Understand the significance of the top management team
It is perhaps no coincidence that the successful years of the Trapattoni reign were those where Liam Brady held the position of Assistant Manager. With expertise on the workings of the FAI and Irish football, vast insights and experience into the English Premier league, coupled with an extensive football network Brady’s value to Trapattoni cannot be underestimated. Indeed, one wonders if in picking Roy Keane as an assistant Martin O’Neill is also attempting to leverage something similar by way of Irish expertise and public association.

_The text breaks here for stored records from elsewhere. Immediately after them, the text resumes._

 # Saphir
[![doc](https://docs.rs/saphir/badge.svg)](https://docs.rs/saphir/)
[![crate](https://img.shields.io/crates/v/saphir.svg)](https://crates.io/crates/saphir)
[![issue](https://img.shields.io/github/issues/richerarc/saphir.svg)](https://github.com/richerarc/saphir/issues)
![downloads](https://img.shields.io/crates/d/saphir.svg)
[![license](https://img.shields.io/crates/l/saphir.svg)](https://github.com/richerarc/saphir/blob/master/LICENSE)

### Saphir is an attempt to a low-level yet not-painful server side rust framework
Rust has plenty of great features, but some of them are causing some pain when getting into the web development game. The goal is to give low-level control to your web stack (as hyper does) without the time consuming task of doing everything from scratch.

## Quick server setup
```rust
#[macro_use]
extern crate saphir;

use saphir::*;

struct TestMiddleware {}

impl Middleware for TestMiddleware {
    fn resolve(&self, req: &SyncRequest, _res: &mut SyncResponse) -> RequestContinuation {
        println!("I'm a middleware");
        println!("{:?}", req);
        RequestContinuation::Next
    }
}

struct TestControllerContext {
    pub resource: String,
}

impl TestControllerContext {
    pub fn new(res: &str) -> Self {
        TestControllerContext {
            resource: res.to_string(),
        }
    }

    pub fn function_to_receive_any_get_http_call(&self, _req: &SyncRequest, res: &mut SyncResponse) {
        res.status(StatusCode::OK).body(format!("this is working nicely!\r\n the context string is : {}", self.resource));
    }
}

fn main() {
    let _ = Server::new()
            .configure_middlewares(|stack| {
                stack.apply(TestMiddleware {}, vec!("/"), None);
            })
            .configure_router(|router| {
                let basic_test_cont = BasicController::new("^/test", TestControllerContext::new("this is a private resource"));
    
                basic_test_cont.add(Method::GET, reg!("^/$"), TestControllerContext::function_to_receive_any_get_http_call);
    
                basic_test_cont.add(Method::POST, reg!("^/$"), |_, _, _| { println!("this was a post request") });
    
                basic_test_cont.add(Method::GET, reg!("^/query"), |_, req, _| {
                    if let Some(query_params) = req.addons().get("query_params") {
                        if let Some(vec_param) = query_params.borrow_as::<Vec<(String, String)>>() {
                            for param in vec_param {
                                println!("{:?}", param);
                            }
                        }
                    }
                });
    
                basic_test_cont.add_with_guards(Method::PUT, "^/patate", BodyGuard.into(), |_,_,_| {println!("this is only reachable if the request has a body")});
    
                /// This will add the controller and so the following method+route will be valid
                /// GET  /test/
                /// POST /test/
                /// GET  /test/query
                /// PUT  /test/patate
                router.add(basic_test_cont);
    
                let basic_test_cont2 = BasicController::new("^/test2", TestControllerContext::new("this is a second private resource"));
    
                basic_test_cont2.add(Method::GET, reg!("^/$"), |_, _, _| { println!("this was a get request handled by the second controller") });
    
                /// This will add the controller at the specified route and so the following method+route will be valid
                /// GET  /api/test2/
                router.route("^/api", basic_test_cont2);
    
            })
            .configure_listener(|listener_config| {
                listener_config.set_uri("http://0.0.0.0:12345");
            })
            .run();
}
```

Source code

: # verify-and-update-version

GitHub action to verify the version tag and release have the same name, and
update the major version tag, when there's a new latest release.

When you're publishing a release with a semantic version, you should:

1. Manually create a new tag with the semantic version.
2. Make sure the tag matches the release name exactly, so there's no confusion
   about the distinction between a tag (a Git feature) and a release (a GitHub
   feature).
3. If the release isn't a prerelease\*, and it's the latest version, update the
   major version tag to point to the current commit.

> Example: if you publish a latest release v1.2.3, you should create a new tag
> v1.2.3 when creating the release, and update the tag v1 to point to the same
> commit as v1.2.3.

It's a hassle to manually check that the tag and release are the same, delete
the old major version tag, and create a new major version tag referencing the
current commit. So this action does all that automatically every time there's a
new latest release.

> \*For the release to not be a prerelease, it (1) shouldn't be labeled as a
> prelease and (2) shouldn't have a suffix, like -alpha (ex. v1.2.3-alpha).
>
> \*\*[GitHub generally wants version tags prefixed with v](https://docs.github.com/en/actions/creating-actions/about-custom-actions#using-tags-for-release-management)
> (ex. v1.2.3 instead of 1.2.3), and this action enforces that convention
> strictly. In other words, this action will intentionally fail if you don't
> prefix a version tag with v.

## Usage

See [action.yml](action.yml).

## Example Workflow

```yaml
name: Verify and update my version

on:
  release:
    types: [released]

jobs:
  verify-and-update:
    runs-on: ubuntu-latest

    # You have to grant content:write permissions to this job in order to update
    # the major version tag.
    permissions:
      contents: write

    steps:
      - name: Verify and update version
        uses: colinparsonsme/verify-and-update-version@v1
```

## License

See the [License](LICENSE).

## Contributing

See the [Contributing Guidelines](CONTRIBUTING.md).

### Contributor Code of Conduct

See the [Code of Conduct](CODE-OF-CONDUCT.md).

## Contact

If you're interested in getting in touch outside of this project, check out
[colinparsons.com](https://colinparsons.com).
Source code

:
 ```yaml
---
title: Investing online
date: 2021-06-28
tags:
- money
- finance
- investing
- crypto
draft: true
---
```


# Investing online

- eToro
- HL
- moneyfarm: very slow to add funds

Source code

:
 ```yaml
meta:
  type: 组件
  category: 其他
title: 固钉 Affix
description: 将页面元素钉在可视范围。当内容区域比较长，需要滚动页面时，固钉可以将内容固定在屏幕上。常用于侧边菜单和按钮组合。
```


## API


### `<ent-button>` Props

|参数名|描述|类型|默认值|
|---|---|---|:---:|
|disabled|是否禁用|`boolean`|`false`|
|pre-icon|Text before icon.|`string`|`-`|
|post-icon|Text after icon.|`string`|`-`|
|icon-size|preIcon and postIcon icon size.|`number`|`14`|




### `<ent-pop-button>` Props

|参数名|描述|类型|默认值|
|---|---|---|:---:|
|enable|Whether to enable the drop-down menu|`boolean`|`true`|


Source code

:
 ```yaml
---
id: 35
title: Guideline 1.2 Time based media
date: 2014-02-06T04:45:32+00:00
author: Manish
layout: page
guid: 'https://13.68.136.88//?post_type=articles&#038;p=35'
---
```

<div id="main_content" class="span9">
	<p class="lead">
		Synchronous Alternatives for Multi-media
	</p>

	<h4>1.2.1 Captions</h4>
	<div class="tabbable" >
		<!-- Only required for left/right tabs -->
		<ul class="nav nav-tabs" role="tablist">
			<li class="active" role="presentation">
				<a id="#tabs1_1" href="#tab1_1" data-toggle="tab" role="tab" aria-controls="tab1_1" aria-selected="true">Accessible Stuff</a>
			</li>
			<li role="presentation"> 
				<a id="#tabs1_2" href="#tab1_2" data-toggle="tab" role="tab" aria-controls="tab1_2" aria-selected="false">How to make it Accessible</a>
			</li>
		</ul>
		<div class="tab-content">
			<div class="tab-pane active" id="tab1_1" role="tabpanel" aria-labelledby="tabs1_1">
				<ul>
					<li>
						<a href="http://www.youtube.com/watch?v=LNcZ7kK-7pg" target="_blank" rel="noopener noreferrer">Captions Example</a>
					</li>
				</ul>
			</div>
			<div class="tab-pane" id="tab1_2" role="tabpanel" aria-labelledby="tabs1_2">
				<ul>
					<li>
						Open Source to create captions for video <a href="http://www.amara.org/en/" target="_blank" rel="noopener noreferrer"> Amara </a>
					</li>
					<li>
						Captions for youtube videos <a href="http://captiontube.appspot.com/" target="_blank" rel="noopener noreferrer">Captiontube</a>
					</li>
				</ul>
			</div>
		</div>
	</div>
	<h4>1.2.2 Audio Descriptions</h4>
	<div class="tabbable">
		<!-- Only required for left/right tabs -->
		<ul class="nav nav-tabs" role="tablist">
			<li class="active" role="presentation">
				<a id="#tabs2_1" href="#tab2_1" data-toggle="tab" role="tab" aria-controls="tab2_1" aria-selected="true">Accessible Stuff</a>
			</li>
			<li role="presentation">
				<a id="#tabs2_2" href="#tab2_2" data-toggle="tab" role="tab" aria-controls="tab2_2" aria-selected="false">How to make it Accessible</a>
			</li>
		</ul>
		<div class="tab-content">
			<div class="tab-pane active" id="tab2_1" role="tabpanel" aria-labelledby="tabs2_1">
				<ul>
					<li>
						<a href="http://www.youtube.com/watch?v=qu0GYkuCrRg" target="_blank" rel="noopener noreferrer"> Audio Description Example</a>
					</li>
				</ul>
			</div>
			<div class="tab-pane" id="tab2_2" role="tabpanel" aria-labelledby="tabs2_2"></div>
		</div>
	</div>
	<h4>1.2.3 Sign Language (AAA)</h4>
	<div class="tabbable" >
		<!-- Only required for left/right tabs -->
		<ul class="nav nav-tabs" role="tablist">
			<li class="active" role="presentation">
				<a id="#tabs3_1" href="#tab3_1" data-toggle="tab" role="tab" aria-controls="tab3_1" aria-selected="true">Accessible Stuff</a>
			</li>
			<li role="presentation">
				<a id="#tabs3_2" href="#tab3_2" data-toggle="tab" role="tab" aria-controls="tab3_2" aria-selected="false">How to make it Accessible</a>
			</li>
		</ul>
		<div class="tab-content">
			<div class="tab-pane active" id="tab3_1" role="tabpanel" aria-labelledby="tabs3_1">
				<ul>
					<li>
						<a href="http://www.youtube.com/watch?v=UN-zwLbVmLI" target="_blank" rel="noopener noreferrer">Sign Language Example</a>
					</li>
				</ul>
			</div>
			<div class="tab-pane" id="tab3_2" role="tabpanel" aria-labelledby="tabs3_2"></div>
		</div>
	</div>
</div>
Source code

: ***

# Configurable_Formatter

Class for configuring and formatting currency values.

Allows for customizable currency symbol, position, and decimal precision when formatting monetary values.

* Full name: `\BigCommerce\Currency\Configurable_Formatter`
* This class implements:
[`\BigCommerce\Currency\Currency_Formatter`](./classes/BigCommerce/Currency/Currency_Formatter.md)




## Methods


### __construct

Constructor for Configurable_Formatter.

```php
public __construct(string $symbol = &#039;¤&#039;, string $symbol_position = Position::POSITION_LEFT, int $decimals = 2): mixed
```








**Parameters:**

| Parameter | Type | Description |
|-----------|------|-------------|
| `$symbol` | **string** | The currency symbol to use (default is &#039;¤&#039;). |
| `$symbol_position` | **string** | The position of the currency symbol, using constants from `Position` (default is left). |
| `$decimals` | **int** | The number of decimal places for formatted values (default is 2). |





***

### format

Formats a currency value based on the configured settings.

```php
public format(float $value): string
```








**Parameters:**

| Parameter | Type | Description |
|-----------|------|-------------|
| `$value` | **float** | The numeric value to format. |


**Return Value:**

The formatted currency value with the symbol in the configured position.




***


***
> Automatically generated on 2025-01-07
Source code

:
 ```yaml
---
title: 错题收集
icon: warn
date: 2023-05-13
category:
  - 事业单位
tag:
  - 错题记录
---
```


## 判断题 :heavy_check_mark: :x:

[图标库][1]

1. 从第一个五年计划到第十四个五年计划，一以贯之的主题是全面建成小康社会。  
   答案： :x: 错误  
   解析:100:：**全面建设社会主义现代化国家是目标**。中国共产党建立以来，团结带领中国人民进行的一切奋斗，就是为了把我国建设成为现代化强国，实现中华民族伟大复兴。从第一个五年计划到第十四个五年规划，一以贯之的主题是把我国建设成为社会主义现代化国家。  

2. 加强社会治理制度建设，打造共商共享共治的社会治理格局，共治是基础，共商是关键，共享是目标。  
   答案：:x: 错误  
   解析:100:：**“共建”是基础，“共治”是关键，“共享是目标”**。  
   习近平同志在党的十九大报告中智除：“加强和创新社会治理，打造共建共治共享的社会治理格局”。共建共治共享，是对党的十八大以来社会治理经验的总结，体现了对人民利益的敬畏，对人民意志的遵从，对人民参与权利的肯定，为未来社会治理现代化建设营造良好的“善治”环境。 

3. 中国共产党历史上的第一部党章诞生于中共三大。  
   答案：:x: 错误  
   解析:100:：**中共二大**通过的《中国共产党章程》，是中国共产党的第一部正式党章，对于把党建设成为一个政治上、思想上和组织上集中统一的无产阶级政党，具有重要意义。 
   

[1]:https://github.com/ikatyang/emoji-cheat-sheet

Be open to change when required
Trapattoni remained committed to his cautious approach and tactics even when most commentators and fans called for, and ultimately the results mandated, change. He likewise remained loyal to players like Darren O’Dea, Glen Whelan and Paul McShane when their performances at international level were not always deserving of it. More often than not key tactical or player changes were the result of injury or retirements rather than a change in mindset. Notably, in those performances best remembered, including against Italy and France, it has been suggested that the players pursued their own desired approach rather than rigidly adhering to the Trapattoni prescription. Overall, Trapattoni cast a technical shadow over Ireland’s play which served to inhibit creativity and suggested a distrust of his players.
Of course there is an argument that the distance, or even arrogance, of Trapattoni may have been a reflection of a Keanite type quest for professionalism. There are cultural differences likely to be at play here also; Italian football is a patient, technical and slow burning candle, only intermittently lit with the type of gung-ho frenzied excitement or action that Irish fans might expect. Trapattoni also inherited one of the weaker teams of current times, while Thierry Henry had a huge hand in ensuring lady luck was not on his side. In years and in past success Trapattoni is clearly deserving of respect. Nonetheless his desired approach did not result in Irish glory and may have ultimately been self-defeating. For the fledging dynamic duo of Martin O’Neill and Roy Keane the challenge is to embrace the key lessons from the Trapattoni reign by managing efficiently while also leading effectively.